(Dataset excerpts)
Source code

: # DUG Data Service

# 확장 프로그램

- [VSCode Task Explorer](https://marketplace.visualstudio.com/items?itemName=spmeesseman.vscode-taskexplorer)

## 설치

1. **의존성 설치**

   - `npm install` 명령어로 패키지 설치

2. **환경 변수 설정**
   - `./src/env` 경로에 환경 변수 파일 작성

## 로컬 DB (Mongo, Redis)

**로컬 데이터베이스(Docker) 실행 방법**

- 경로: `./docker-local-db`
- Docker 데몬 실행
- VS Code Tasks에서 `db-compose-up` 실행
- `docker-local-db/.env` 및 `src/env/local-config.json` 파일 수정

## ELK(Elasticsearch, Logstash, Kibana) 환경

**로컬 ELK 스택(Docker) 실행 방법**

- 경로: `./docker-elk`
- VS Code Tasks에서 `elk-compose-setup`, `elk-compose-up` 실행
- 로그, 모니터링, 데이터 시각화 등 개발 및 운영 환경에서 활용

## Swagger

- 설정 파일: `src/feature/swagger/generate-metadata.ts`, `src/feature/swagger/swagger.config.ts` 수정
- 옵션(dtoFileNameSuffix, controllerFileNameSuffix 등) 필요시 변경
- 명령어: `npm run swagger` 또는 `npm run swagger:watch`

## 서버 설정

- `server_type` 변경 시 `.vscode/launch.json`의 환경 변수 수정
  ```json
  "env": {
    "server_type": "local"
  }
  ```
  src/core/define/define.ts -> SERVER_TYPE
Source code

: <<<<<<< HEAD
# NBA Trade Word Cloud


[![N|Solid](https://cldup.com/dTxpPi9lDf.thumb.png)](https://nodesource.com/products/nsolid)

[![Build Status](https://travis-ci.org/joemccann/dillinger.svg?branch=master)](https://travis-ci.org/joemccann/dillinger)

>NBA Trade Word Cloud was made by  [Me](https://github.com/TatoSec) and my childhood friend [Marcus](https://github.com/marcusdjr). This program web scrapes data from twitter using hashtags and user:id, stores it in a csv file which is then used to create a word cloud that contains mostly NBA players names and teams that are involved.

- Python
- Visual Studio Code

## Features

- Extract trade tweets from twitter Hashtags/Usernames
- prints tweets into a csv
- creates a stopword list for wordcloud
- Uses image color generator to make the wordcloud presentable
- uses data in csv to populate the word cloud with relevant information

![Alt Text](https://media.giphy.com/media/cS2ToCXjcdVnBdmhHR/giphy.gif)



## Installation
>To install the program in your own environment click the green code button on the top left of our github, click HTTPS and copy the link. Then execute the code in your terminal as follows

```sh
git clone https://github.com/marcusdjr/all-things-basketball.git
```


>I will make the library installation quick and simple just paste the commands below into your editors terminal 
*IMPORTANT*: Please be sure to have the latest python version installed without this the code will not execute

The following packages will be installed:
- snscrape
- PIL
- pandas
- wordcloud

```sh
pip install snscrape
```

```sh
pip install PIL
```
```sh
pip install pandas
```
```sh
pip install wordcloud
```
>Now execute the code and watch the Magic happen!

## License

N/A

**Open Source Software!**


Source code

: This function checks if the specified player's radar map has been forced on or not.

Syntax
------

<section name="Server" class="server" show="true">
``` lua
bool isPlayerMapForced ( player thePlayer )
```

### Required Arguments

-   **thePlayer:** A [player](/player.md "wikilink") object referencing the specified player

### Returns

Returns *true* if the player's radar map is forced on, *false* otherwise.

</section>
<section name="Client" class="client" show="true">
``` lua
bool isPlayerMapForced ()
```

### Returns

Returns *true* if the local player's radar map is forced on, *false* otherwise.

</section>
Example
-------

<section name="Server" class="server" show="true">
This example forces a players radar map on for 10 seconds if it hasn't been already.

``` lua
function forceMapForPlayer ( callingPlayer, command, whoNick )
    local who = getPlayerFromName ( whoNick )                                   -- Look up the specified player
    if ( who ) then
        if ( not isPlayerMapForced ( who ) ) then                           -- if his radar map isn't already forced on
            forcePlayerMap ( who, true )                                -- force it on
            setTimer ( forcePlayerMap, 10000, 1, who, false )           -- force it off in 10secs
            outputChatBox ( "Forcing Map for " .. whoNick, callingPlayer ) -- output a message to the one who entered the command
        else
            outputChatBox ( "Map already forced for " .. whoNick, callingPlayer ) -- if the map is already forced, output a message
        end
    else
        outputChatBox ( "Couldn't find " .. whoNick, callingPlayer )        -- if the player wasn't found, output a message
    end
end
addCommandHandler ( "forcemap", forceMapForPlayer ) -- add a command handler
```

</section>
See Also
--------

**WHAT NEEDS TO BE DONE**
Top to bottom, the records above must be output exactly.

**REPLY TO THE TASK**
Source code

: # DUG Data Service

# 확장 프로그램

- [VSCode Task Explorer](https://marketplace.visualstudio.com/items?itemName=spmeesseman.vscode-taskexplorer)

## 설치

1. **의존성 설치**

   - `npm install` 명령어로 패키지 설치

2. **환경 변수 설정**
   - `./src/env` 경로에 환경 변수 파일 작성

## 로컬 DB (Mongo, Redis)

**로컬 데이터베이스(Docker) 실행 방법**

- 경로: `./docker-local-db`
- Docker 데몬 실행
- VS Code Tasks에서 `db-compose-up` 실행
- `docker-local-db/.env` 및 `src/env/local-config.json` 파일 수정

## ELK(Elasticsearch, Logstash, Kibana) 환경

**로컬 ELK 스택(Docker) 실행 방법**

- 경로: `./docker-elk`
- VS Code Tasks에서 `elk-compose-setup`, `elk-compose-up` 실행
- 로그, 모니터링, 데이터 시각화 등 개발 및 운영 환경에서 활용

## Swagger

- 설정 파일: `src/feature/swagger/generate-metadata.ts`, `src/feature/swagger/swagger.config.ts` 수정
- 옵션(dtoFileNameSuffix, controllerFileNameSuffix 등) 필요시 변경
- 명령어: `npm run swagger` 또는 `npm run swagger:watch`

## 서버 설정

- `server_type` 변경 시 `.vscode/launch.json`의 환경 변수 수정
  ```json
  "env": {
    "server_type": "local"
  }
  ```
  src/core/define/define.ts -> SERVER_TYPE
Source code

: <<<<<<< HEAD
# NBA Trade Word Cloud


[![N|Solid](https://cldup.com/dTxpPi9lDf.thumb.png)](https://nodesource.com/products/nsolid)

[![Build Status](https://travis-ci.org/joemccann/dillinger.svg?branch=master)](https://travis-ci.org/joemccann/dillinger)

>NBA Trade Word Cloud was made by  [Me](https://github.com/TatoSec) and my childhood friend [Marcus](https://github.com/marcusdjr). This program web scrapes data from twitter using hashtags and user:id, stores it in a csv file which is then used to create a word cloud that contains mostly NBA players names and teams that are involved.

- Python
- Visual Studio Code

## Features

- Extract trade tweets from twitter Hashtags/Usernames
- prints tweets into a csv
- creates a stopword list for wordcloud
- Uses image color generator to make the wordcloud presentable
- uses data in csv to populate the word cloud with relevant information

![Alt Text](https://media.giphy.com/media/cS2ToCXjcdVnBdmhHR/giphy.gif)



## Installation
>To install the program in your own environment click the green code button on the top left of our github, click HTTPS and copy the link. Then execute the code in your terminal as follows

```sh
git clone https://github.com/marcusdjr/all-things-basketball.git
```


>I will make the library installation quick and simple just paste the commands below into your editors terminal 
*IMPORTANT*: Please be sure to have the latest python version installed without this the code will not execute

The following packages will be installed:
- snscrape
- PIL
- pandas
- wordcloud

```sh
pip install snscrape
```

```sh
pip install PIL
```
```sh
pip install pandas
```
```sh
pip install wordcloud
```
>Now execute the code and watch the Magic happen!

## License

N/A

**Open Source Software!**


Source code

: This function checks if the specified player's radar map has been forced on or not.

Syntax
------

<section name="Server" class="server" show="true">
``` lua
bool isPlayerMapForced ( player thePlayer )
```

### Required Arguments

-   **thePlayer:** A [player](/player.md "wikilink") object referencing the specified player

### Returns

Returns *true* if the player's radar map is forced on, *false* otherwise.

</section>
<section name="Client" class="client" show="true">
``` lua
bool isPlayerMapForced ()
```

### Returns

Returns *true* if the local player's radar map is forced on, *false* otherwise.

</section>
Example
-------

<section name="Server" class="server" show="true">
This example forces a players radar map on for 10 seconds if it hasn't been already.

``` lua
function forceMapForPlayer ( callingPlayer, command, whoNick )
    local who = getPlayerFromName ( whoNick )                                   -- Look up the specified player
    if ( who ) then
        if ( not isPlayerMapForced ( who ) ) then                           -- if his radar map isn't already forced on
            forcePlayerMap ( who, true )                                -- force it on
            setTimer ( forcePlayerMap, 10000, 1, who, false )           -- force it off in 10secs
            outputChatBox ( "Forcing Map for " .. whoNick, callingPlayer ) -- output a message to the one who entered the command
        else
            outputChatBox ( "Map already forced for " .. whoNick, callingPlayer ) -- if the map is already forced, output a message
        end
    else
        outputChatBox ( "Couldn't find " .. whoNick, callingPlayer )        -- if the player wasn't found, output a message
    end
end
addCommandHandler ( "forcemap", forceMapForPlayer ) -- add a command handler
```

</section>
See Also
--------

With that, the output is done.